[TASK INSTRUCTIONS] Go through the listing below and state how many lines hold the word "Suddenly", giving only the number.

[WORKING DATA]

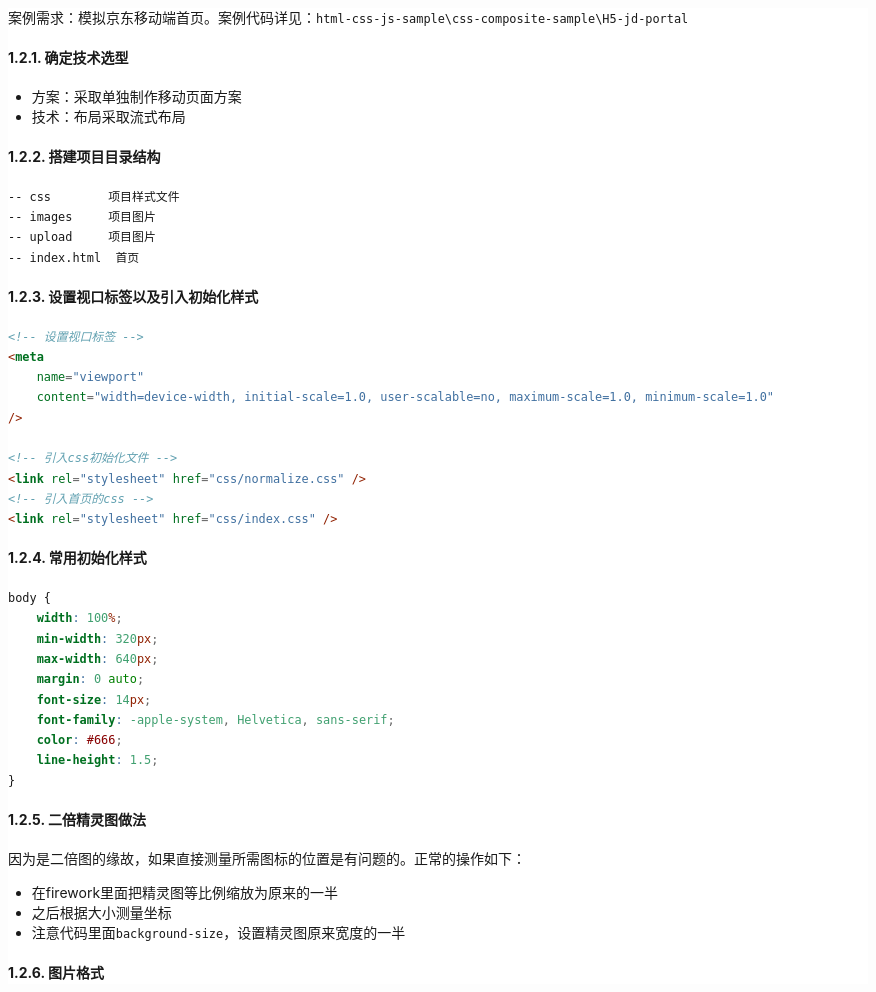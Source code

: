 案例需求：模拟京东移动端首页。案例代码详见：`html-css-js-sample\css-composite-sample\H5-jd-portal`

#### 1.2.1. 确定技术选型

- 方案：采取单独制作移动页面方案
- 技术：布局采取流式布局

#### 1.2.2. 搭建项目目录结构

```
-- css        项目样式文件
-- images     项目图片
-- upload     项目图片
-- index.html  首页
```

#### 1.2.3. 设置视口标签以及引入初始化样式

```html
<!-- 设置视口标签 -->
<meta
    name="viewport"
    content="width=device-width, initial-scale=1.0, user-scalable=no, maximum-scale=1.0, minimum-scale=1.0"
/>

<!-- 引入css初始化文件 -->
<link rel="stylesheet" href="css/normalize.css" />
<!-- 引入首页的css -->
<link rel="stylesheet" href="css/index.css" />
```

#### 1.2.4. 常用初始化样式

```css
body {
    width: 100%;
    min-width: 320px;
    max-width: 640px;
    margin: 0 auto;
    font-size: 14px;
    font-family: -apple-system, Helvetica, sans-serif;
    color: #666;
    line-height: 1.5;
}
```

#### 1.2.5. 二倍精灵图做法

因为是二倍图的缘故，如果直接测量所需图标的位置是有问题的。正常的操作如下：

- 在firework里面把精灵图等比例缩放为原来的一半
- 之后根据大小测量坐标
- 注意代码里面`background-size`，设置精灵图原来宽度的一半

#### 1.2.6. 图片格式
...
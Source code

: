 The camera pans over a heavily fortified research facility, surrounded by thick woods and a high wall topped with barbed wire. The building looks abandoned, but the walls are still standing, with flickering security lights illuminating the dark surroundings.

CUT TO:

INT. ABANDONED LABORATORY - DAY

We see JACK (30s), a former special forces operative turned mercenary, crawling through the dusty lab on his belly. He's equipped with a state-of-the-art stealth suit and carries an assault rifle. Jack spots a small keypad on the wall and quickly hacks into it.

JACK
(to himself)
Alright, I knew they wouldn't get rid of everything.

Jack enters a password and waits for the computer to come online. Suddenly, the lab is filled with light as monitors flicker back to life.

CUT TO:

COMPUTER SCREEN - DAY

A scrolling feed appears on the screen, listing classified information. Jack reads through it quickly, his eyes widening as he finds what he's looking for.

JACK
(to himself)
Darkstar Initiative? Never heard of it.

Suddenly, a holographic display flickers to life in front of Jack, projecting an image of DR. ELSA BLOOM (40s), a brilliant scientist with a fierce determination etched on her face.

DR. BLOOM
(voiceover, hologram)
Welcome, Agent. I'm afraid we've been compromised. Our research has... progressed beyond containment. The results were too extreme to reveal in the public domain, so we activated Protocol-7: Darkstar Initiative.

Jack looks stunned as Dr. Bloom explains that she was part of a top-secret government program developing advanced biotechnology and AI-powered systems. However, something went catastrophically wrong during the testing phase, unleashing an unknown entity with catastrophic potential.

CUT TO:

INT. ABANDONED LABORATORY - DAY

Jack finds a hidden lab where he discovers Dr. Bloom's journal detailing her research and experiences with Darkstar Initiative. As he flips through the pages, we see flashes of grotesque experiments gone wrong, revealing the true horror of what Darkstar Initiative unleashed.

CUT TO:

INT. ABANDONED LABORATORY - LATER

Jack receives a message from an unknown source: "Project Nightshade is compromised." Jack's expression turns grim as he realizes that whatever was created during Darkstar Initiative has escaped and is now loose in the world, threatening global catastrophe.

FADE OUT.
---
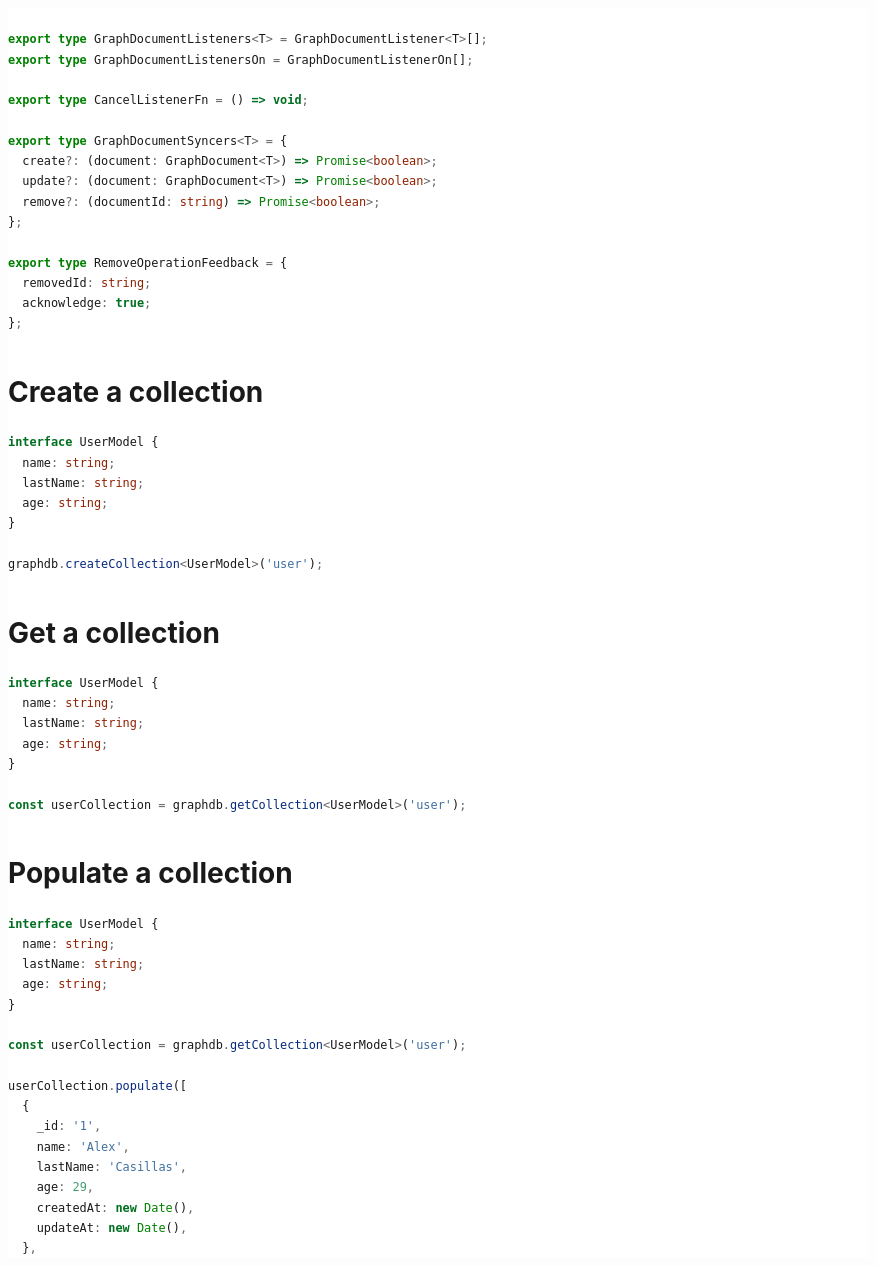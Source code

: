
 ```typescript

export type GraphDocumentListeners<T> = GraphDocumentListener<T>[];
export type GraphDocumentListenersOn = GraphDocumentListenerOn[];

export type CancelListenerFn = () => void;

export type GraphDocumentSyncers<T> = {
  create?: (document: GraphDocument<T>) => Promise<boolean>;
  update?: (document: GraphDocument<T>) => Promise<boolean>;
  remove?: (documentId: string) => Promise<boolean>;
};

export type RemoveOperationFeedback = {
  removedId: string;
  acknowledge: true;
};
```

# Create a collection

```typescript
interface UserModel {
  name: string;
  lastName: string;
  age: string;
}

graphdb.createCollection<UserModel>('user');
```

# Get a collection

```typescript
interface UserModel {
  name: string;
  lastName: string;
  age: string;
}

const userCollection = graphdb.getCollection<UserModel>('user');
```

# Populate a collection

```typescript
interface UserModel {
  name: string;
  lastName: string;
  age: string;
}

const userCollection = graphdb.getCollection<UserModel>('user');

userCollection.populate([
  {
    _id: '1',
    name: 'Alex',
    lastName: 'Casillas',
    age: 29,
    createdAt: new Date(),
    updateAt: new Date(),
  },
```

[SOLVED EXERCISE] 2